1 files changed, 312 insertions, 0 deletions
diff --git a/doc/design-thoughts/ring-v2.txt b/doc/design-thoughts/ring-v2.txt
new file mode 100644
index 0000000..48c539a
--- /dev/null
+++ b/doc/design-thoughts/ring-v2.txt
@@ -0,0 +1,312 @@
+2024-02-20 - Ring buffer v2
+===========================
+
+Goals:
+  - improve the multi-thread performance of rings so that traces can be written
+    from all threads in parallel without the huge bottleneck of the lock that
+    is currently necessary to protect the buffer. This is important for mmapped
+    areas that are left as a file when the process crashes.
+
+  - keep traces synchronous within a given thread, i.e. when the TRACE() call
+    returns, the trace is either written into the ring or lost due to slow
+    readers.
+
+  - try hard to limit the cache line bounces between threads due to the use of
+    a shared work area.
+
+  - make waiting threads not disturb working ones
+
+  - continue to work on all supported platforms, with a particular focus on
+    performance for modern platforms (memory ordering, DWCAS etc can be used if
+    they provide any benefit), with a fallback for inferior platforms.
+
+  - do not reorder traces within a given thread.
+
+  - do not break existing features
+
+  - do not significantly increase memory usage
+
+
+Analysis of the current situation
+=================================
+
+Currently, there is a read lock around the call to __sink_write() in order to
+make sure that an attempt to write the number of lost messages is delivered
+with highest priority and is consistent with the lost counter. This doesn't
+seem to pose any problem at this point though if it were, it could possibly
+be revisited.
+
+__sink_write() calls ring_write() which first measures the input string length
+from the multiple segments, and locks the ring:
+  - while trying to free space
+  - while copying the message, due to the buffer's API
+
+Because of this, there is a huge serialization and threads wait in queue. Tests
+involving a split of the lock and a release around the message copy have shown
+a +60% performance increase, which is still not acceptable.
+
+
+First proposed approach
+=======================
+
+The first approach would have consisted in writing messages in small parts:
+  1) write 0xFF in the tag to mean "size not filled yet"
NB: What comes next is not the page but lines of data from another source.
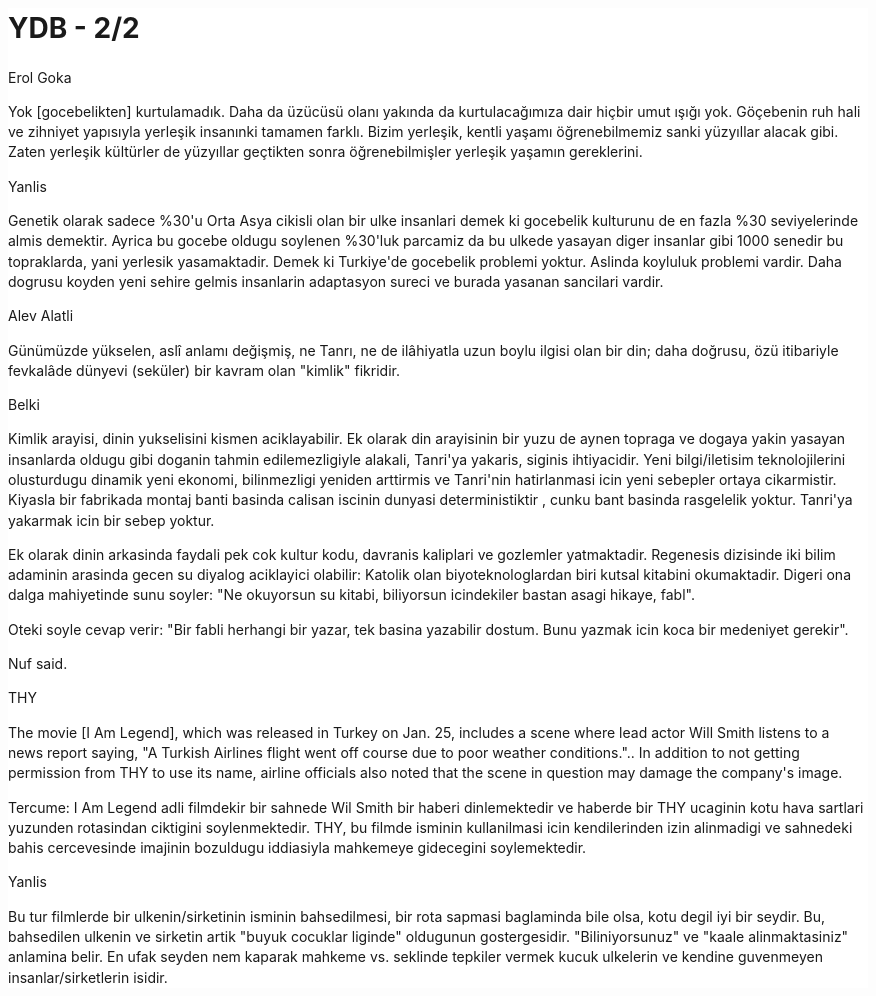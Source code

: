 # YDB - 2/2

Erol Goka

Yok [gocebelikten] kurtulamadık. Daha da üzücüsü olanı yakında da kurtulacağımıza dair hiçbir umut ışığı yok. Göçebenin ruh hali ve zihniyet yapısıyla yerleşik insanınki tamamen farklı. Bizim yerleşik, kentli yaşamı öğrenebilmemiz sanki yüzyıllar alacak gibi. Zaten yerleşik kültürler de yüzyıllar geçtikten sonra öğrenebilmişler yerleşik yaşamın gereklerini.

Yanlis

Genetik olarak sadece %30'u Orta Asya cikisli olan bir ulke insanlari demek ki gocebelik kulturunu de en fazla %30 seviyelerinde almis demektir. Ayrica bu gocebe oldugu soylenen %30'luk parcamiz da bu ulkede yasayan diger insanlar gibi 1000 senedir bu topraklarda, yani yerlesik yasamaktadir. Demek ki Turkiye'de gocebelik problemi yoktur. Aslinda koyluluk problemi vardir. Daha dogrusu koyden yeni sehire gelmis insanlarin adaptasyon sureci ve burada yasanan sancilari vardir.

Alev Alatli

Günümüzde yükselen, aslî anlamı değişmiş, ne Tanrı, ne de ilâhiyatla uzun boylu ilgisi olan bir din; daha doğrusu, özü itibariyle fevkalâde dünyevi (seküler) bir kavram olan "kimlik" fikridir.

Belki

Kimlik arayisi, dinin yukselisini kismen aciklayabilir. Ek olarak din arayisinin bir yuzu de aynen topraga ve dogaya yakin yasayan insanlarda oldugu gibi doganin tahmin edilemezligiyle alakali, Tanri'ya yakaris, siginis ihtiyacidir. Yeni bilgi/iletisim teknolojilerini olusturdugu dinamik yeni ekonomi, bilinmezligi yeniden arttirmis ve Tanri'nin hatirlanmasi icin yeni sebepler ortaya cikarmistir. Kiyasla bir fabrikada montaj banti basinda calisan iscinin dunyasi deterministiktir , cunku bant basinda rasgelelik yoktur. Tanri'ya yakarmak icin bir sebep yoktur.

Ek olarak dinin arkasinda faydali pek cok kultur kodu, davranis kaliplari ve gozlemler yatmaktadir. Regenesis dizisinde iki bilim adaminin arasinda gecen su diyalog aciklayici olabilir: Katolik olan biyoteknologlardan biri kutsal kitabini okumaktadir. Digeri ona dalga mahiyetinde sunu soyler: "Ne okuyorsun su kitabi, biliyorsun icindekiler bastan asagi hikaye, fabl".

Oteki soyle cevap verir: "Bir fabli herhangi bir yazar, tek basina yazabilir dostum. Bunu yazmak icin koca bir medeniyet gerekir".

Nuf said.

THY

The movie [I Am Legend], which was released in Turkey on Jan. 25, includes a scene where lead actor Will Smith listens to a news report saying, "A Turkish Airlines flight went off course due to poor weather conditions.".. In addition to not getting permission from THY to use its name, airline officials also noted that the scene in question may damage the company's image.

Tercume: I Am Legend adli filmdekir bir sahnede Wil Smith bir haberi dinlemektedir ve haberde bir THY ucaginin kotu hava sartlari yuzunden rotasindan ciktigini soylenmektedir. THY, bu filmde isminin kullanilmasi icin kendilerinden izin alinmadigi ve sahnedeki bahis cercevesinde imajinin bozuldugu iddiasiyla mahkemeye gidecegini soylemektedir.

Yanlis

Bu tur filmlerde bir ulkenin/sirketinin isminin bahsedilmesi, bir rota sapmasi baglaminda bile olsa, kotu degil iyi bir seydir. Bu, bahsedilen ulkenin ve sirketin artik "buyuk cocuklar liginde" oldugunun gostergesidir. "Biliniyorsunuz" ve "kaale alinmaktasiniz" anlamina belir. En ufak seyden nem kaparak mahkeme vs. seklinde tepkiler vermek kucuk ulkelerin ve kendine guvenmeyen insanlar/sirketlerin isidir.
+  2) write the message's length and write a zero tag after the message's
+     location
+  3) replace the first tag to 0xFE to indicate the size is known, but the
+     message is not filled yet.
+  4) memcpy() of the message to the area
+  5) replace the first tag to 0 to mark the entry as valid.
+
+It's worth noting that doing that without any lock will allow a second thread
+looping on the first tag to jump to the second tag after step 3. But the cost
+is high: in a 64-thread scenario where each of them wants to send one message,
+the work would look like this:
+  - 64 threads try to CAS the tag. One gets it, 63 fail. They loop on the byte
+    in question in read-only mode, waiting for the byte to change. This loop
+    constantly forces the cache line to switch from MODIFIED to SHARED in the
+    writer thread, and makes it a pain for it to write the message's length
+    just after it.
+
+  - once the first writer thread finally manages to write the length (step 2),
+    it writes 0xFE on the tag to release the waiting threads, and starts with
+    step 4. At this point, 63 threads try a CAS on the same entry, and this
+    hammering further complicates the memcpy() of step 4 for the first 63 bytes
+    of the message (well, 32 on avg since the tag is not necessarily aligned).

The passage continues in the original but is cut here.